** Records for this task **
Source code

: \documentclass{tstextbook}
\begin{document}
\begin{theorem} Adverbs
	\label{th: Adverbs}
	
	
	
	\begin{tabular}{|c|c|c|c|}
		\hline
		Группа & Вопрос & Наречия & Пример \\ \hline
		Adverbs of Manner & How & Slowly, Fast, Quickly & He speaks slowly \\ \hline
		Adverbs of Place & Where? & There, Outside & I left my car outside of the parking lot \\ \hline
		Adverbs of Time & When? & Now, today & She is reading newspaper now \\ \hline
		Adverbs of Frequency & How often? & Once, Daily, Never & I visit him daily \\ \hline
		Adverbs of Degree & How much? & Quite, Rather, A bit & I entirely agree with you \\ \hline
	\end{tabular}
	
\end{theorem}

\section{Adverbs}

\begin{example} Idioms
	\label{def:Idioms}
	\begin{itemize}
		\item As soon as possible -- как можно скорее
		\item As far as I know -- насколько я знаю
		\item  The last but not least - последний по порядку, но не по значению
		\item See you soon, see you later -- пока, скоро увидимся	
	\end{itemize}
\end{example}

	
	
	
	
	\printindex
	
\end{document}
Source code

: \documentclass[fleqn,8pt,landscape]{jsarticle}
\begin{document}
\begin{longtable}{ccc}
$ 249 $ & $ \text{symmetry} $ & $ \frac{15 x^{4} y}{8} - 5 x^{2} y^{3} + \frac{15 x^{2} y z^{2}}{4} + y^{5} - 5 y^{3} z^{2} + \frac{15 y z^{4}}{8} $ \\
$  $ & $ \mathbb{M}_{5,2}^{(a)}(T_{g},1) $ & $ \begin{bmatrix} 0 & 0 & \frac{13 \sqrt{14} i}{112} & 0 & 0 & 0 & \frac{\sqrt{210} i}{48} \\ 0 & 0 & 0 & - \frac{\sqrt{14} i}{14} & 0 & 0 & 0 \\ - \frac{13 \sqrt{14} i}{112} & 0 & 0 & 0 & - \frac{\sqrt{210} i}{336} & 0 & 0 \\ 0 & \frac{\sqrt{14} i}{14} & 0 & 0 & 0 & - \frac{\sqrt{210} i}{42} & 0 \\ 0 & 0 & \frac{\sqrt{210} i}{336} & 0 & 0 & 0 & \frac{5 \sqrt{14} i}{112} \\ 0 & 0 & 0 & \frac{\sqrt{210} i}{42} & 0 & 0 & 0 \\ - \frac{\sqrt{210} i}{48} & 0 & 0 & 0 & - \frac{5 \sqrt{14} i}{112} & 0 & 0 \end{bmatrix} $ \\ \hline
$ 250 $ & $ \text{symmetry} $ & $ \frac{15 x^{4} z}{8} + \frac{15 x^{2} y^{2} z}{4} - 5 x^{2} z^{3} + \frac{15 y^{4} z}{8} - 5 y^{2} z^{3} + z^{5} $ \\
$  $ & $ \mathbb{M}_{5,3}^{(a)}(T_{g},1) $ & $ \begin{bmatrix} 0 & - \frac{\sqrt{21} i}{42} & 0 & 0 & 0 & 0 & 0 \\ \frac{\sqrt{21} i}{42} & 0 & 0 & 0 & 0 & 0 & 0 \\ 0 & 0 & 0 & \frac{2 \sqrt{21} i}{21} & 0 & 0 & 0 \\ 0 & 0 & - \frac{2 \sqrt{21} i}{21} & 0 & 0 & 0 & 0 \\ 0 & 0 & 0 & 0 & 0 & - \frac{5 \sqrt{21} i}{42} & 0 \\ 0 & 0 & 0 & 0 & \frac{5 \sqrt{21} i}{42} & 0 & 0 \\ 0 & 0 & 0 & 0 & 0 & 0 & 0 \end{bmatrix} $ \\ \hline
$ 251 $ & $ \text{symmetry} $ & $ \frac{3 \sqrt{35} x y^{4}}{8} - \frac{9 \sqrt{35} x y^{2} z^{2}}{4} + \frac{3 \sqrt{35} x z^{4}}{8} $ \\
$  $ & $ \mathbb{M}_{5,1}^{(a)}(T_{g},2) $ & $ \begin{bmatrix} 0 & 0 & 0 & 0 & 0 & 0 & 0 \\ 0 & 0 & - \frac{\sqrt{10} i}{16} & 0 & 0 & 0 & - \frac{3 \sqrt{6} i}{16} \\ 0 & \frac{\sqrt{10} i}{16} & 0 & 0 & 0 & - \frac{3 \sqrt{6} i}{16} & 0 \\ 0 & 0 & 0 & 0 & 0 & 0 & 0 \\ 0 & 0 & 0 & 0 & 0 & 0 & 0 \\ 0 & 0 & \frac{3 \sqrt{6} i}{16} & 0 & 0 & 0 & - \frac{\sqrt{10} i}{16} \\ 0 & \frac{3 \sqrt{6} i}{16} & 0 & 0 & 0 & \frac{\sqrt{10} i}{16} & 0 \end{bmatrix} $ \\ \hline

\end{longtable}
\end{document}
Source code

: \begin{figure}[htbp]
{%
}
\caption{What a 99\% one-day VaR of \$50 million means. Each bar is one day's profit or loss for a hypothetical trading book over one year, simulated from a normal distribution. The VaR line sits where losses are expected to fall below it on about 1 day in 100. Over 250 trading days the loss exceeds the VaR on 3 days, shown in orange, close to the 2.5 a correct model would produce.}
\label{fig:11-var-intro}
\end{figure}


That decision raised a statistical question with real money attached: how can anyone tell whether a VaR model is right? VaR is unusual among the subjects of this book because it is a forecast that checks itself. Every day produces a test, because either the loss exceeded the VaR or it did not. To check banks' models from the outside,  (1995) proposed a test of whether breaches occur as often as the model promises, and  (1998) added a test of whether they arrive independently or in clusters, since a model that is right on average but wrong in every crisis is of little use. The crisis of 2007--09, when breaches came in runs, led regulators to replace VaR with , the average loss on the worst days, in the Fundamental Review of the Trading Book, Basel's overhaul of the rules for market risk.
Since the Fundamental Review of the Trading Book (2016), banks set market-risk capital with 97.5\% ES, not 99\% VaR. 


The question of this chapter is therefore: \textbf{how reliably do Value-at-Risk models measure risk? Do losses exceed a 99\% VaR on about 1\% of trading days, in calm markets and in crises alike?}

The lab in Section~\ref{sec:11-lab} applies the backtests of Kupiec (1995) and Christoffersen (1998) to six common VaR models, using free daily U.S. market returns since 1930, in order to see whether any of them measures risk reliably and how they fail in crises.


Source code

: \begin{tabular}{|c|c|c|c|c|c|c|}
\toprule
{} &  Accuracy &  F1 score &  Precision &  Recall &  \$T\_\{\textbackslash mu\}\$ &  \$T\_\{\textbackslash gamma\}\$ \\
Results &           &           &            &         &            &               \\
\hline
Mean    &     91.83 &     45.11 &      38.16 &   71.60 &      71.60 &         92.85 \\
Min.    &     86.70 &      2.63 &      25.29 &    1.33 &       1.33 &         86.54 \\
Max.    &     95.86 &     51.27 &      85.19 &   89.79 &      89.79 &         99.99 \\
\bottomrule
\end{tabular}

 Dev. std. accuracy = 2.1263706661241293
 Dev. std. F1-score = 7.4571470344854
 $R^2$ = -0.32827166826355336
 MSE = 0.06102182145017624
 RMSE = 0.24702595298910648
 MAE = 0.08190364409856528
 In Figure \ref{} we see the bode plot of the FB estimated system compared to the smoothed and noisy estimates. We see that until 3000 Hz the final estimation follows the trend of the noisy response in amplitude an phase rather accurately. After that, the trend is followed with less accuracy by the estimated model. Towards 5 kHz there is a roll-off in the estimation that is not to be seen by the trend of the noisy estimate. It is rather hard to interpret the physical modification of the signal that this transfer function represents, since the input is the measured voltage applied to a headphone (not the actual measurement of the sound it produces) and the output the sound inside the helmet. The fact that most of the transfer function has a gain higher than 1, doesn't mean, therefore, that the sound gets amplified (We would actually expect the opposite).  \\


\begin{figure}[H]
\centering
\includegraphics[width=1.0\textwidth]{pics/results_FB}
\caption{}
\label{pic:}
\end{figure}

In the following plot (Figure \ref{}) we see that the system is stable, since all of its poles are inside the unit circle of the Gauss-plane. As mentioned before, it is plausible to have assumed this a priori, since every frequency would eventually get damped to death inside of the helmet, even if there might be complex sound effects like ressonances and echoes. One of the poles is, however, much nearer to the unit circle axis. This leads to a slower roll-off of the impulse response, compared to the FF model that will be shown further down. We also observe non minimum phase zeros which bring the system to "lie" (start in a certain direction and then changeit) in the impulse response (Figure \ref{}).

** What you should do **
Filter the records above for lines with "tabular".

** Your solution **
	\begin{tabular}{|c|c|c|c|}
	\end{tabular}
: \begin{tabular}{|c|c|c|c|c|c|c|}
\end{tabular}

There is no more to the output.